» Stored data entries
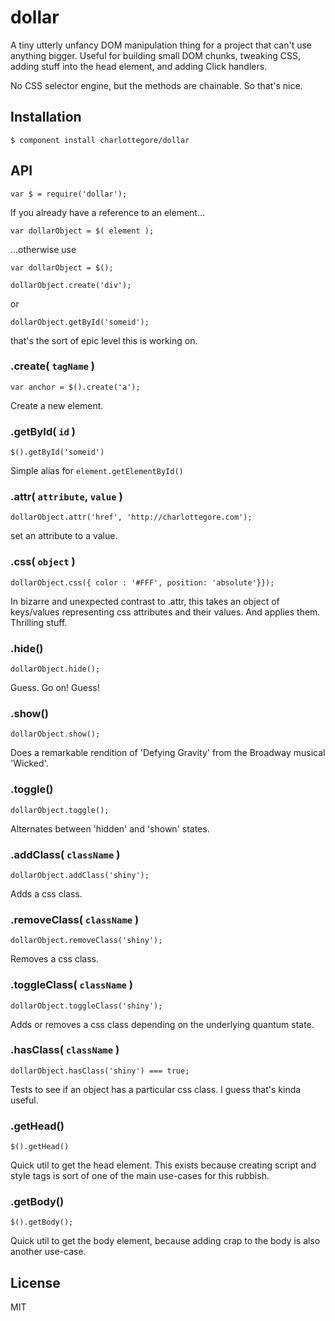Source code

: 
# dollar

  A tiny utterly unfancy DOM manipulation thing for a project that can't use anything bigger.
  Useful for building small DOM chunks, tweaking CSS, adding stuff into the head element, and adding Click handlers.

  No CSS selector engine, but the methods are chainable. So that's nice.

## Installation

    $ component install charlottegore/dollar

## API

    var $ = require('dollar');

  If you already have a reference to an element... 

    var dollarObject = $( element );

  ...otherwise use 

    var dollarObject = $();

    dollarObject.create('div');

  or 

    dollarObject.getById('someid');

  that's the sort of epic level this is working on.

### .create( `tagName` )

    var anchor = $().create('a'); 

  Create a new element.

### .getById( `id` )

    $().getById('someid') 

  Simple alias for `element.getElementById()`

### .attr( `attribute`, `value` )

    dollarObject.attr('href', 'http://charlottegore.com');

  set an attribute to a value.

### .css( `object` )

    dollarObject.css({ color : '#FFF', position: 'absolute'}});

  In bizarre and unexpected contrast to .attr, this takes an object of keys/values representing
  css attributes and their values. And applies them. Thrilling stuff.

### .hide()

    dollarObject.hide();

  Guess. Go on! Guess!

### .show()

    dollarObject.show();

  Does a remarkable rendition of 'Defying Gravity' from the Broadway musical 'Wicked'.

### .toggle()

    dollarObject.toggle();

  Alternates between 'hidden' and 'shown' states.

### .addClass( `className` )

    dollarObject.addClass('shiny');

  Adds a css class.

### .removeClass( `className` )

    dollarObject.removeClass('shiny');

  Removes a css class.

### .toggleClass( `className` )

    dollarObject.toggleClass('shiny');

  Adds or removes a css class depending on the underlying quantum state.

### .hasClass( `className` )

    dollarObject.hasClass('shiny') === true;

  Tests to see if an object has a particular css class. I guess that's kinda useful.

### .getHead()

    $().getHead() 

  Quick util to get the head element. This exists because creating script and style tags is sort of one of the main use-cases for this rubbish.

### .getBody()

    $().getBody();

  Quick util to get the body element, because adding crap to the body is also another use-case. 


## License

  MIT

» Instructions to follow
Starting from the line that contains "### .getBody()", transcribe each line to the end of the records above. Please add nothing.

» Answer below
### .getBody()

    $().getBody();

  Quick util to get the body element, because adding crap to the body is also another use-case. 


## License

  MIT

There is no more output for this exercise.